Segment Start: Supplied records

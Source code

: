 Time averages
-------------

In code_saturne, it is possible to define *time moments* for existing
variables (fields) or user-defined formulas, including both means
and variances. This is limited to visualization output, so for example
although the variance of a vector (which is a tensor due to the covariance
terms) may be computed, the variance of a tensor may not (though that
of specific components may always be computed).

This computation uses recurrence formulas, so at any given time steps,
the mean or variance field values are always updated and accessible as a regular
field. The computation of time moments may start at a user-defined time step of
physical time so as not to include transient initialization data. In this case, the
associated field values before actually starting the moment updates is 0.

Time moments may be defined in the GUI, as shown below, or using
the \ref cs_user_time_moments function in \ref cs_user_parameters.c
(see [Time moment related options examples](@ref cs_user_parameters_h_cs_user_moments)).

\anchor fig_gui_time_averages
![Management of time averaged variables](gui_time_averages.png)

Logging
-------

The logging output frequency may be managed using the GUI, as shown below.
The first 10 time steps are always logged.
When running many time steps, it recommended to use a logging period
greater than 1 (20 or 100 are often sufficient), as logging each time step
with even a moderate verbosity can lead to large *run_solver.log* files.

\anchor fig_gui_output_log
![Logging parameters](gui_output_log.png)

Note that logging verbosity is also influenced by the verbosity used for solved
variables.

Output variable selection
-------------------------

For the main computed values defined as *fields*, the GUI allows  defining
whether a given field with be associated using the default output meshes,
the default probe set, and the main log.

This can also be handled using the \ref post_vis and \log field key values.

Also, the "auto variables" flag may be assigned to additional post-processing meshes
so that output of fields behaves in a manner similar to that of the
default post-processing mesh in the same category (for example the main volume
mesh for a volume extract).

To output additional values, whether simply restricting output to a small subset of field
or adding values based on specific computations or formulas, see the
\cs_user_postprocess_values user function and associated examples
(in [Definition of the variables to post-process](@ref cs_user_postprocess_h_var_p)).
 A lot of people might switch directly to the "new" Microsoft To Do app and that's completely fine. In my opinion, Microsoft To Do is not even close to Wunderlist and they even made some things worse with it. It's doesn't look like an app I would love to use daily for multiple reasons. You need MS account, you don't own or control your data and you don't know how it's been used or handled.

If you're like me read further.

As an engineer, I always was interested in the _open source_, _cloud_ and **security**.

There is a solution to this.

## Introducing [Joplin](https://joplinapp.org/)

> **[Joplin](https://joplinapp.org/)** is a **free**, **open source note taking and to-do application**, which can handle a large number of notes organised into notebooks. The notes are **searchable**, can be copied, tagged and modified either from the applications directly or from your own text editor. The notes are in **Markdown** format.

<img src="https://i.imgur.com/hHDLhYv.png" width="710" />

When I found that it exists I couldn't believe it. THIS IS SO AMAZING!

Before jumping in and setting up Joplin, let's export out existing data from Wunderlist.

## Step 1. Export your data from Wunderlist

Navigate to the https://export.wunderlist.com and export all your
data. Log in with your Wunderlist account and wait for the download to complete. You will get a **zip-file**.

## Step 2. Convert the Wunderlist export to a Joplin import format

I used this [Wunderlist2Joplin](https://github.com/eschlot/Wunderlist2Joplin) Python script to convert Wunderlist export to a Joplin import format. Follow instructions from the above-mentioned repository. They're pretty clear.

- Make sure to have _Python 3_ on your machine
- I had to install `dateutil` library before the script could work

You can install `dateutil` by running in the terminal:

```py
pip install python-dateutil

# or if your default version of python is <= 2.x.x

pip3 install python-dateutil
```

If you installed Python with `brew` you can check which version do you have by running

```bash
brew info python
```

Segment End: Supplied records

Everything from the line containing "You can install" to the end of the data above should be quoted exactly, please, both ends included, and nothing outside that span.

You can install `dateutil` by running in the terminal:

```py
pip install python-dateutil

# or if your default version of python is <= 2.x.x

pip3 install python-dateutil
```

If you installed Python with `brew` you can check which version do you have by running

```bash
brew info python
```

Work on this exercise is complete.